Une meilleure lecture sur mobile Application Neijing de l'Empereur Jaune : recherche, signets, synthèse vocale, lecture hors ligne
Thème
Taille du texte 18
Lingshu (Pivot spirituel)

Les Aiguilles des Points et la Régulation du Qi (Cì Jié Zhēn Xié)

Chapitre 75

L'Empereur Jaune interrogea Qi Bo : « J’ai entendu dire qu’il existe cinq sortes de « Wei » (techniques de puncture) dans l’acupuncture.
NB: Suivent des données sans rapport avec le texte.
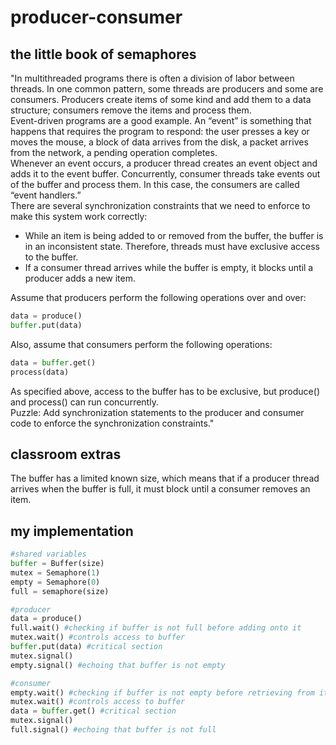 # producer-consumer

## the little book of semaphores
"In multithreaded programs there is often a division of labor between threads. In one common pattern, some threads are producers and some are consumers. Producers create items of some kind and add them to a data structure; consumers remove the items and process them.  
Event-driven programs are a good example. An “event” is something that happens that requires the program to respond: the user presses a key or moves the mouse, a block of data arrives from the disk, a packet arrives from the network, a pending operation completes.  
Whenever an event occurs, a producer thread creates an event object and adds it to the event buffer. Concurrently, consumer threads take events out of the buffer and process them. In this case, the consumers are called “event handlers.”  
There are several synchronization constraints that we need to enforce to make this system work correctly:  
* While an item is being added to or removed from the buffer, the buffer is in an inconsistent state. Therefore, threads must have exclusive access to the buffer.
* If a consumer thread arrives while the buffer is empty, it blocks until a producer adds a new item.

Assume that producers perform the following operations over and over:
```python
data = produce()
buffer.put(data) 
```
Also, assume that consumers perform the following operations:  
```python
data = buffer.get()
process(data)
```
As specified above, access to the buffer has to be exclusive, but
produce() and process() can run concurrently.  
Puzzle: Add synchronization statements to the producer and consumer code to enforce the synchronization constraints."

## classroom extras
The buffer has a limited known size, which means that if a producer thread arrives when the buffer is full, it must block until a consumer removes an item. 

## my implementation

```python
#shared variables
buffer = Buffer(size)
mutex = Semaphore(1)
empty = Semaphore(0)
full = semaphore(size)
```

```python
#producer
data = produce()
full.wait() #checking if buffer is not full before adding onto it
mutex.wait() #controls access to buffer
buffer.put(data) #critical section
mutex.signal()
empty.signal() #echoing that buffer is not empty
```

```python
#consumer
empty.wait() #checking if buffer is not empty before retrieving from it
mutex.wait() #controls access to buffer
data = buffer.get() #critical section
mutex.signal()
full.signal() #echoing that buffer is not full
```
Qu’en est-il exactement ? »

Qi Bo répondit : « Il existe effectivement cinq sortes de « Wei ». La première s’appelle secouer la poussière, la deuxième ouvrir l’obscurité, la troisième enlever les griffes, la quatrième retirer le vêtement, et la cinquième dissiper les doutes. »

L’Empereur Jaune dit : « Maître, vous parlez des cinq Wei, mais je n’en comprends pas encore la signification. »

Qi Bo dit : « Secouer la poussière consiste à puncturer les méridiens externes pour éliminer les maladies des méridiens yang. Ouvrir l’obscurité consiste à puncturer les points Shu des organes Fu pour éliminer les maladies des six organes Fu. Enlever les griffes consiste à puncturer les méridiens Luo des articulations et des membres. Retirer le vêtement consiste à puncturer largement les points extraordinaires de tous les méridiens yang. Dissiper les doutes consiste à comprendre pleinement l’harmonisation du yin et du yang, à traiter l’excès et l’insuffisance par la tonification ou la dispersion, de sorte que le yin et le yang s’équilibrent et se transfèrent mutuellement. »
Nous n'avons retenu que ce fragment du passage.